Residual stresses generated by repeated local heating events – Modelling of possible mechanisms for crack initiation
Journal article, 2016
The hypothesis of thermal damage mechanisms by short-term local friction heating of rail or wheel steels leading to initiation of cracks, specifically squats (in some works called studs) in rails and crack clusters in wheels has given the inspiration for this study. A Finite Element (FE) model incorporating phase transformation from near pearlitic steel to austenite, and then to martensite was developed to examine developing strength and stress fields. Thermal strains on heating, cooling and phase transformations are naturally included, and the FE model also incorporates shrinkage due to tempering of the martensite during subsequent heat pulses. The material behaviour implemented in the model has been rationalised from experiments done on near pearlitic wheel steels, however the qualitative results are deemed applicable also for local thermal damage on pearlitic rail steels. The material is currently modelled as isotropic, with properties varying with phase, temperature and tempering state.
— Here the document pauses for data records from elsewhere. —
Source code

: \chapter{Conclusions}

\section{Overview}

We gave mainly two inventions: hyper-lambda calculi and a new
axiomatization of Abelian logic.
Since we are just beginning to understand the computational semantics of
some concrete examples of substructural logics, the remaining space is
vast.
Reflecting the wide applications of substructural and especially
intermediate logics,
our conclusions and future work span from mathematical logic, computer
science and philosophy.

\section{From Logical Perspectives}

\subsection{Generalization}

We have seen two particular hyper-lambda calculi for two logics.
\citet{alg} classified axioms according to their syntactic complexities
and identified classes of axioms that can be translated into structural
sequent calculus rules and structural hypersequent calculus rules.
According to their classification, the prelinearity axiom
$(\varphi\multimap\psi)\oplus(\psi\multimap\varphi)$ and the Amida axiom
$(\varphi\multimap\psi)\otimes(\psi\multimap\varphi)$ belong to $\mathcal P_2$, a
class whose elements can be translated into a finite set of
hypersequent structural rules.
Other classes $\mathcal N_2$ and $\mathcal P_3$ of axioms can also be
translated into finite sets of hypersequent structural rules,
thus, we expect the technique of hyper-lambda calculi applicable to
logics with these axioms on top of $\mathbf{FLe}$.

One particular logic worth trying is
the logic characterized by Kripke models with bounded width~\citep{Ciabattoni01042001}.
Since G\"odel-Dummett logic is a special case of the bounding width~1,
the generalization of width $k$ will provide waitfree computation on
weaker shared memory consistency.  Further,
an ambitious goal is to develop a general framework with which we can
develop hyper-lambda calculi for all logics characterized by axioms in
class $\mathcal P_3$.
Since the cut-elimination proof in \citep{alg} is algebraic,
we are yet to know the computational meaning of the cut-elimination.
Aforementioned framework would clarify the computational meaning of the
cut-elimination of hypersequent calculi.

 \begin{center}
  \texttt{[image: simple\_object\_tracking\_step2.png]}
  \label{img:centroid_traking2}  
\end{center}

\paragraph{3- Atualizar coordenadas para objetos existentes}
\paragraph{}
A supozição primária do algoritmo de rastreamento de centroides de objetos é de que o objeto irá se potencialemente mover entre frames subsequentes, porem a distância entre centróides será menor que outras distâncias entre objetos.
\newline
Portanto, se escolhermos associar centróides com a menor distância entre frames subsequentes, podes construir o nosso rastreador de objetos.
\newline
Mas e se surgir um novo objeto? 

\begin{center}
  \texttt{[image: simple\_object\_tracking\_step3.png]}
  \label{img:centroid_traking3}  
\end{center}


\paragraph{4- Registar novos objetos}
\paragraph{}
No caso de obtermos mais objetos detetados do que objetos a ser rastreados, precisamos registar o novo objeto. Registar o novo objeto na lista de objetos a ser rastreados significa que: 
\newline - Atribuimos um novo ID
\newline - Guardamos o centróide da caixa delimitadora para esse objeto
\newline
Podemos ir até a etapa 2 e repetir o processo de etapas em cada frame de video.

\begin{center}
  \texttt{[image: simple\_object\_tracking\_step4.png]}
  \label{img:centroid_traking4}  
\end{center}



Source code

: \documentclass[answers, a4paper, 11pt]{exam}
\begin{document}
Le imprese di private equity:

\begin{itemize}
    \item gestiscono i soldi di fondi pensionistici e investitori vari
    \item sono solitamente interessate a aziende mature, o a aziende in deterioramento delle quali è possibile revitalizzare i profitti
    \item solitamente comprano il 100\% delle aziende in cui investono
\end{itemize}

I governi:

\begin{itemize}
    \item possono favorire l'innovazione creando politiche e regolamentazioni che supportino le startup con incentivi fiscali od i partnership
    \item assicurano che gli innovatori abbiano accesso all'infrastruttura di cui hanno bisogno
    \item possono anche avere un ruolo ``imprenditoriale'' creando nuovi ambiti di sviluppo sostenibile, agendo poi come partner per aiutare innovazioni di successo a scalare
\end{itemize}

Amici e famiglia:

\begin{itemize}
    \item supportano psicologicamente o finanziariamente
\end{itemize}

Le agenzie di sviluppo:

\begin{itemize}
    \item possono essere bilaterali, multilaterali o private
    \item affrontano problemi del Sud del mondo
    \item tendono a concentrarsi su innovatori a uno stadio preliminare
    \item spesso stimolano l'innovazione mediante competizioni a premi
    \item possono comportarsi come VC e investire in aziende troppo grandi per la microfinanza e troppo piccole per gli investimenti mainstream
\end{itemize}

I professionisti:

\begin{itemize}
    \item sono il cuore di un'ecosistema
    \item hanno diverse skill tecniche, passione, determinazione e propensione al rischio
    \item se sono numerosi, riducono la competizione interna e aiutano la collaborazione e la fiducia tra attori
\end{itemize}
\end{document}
The main contributions of this work is the modelling framework developed, specifically the careful modelling of martensite tempering combined with phase transformation. Different thermal sequences are examined to demonstrate the model´s capability. The computed strength and stress fields are used to discuss possible mechanisms of crack initiation.
RCF crack cluster
Finite element model
residual stress
phase transformation
stud
squat
thermal damage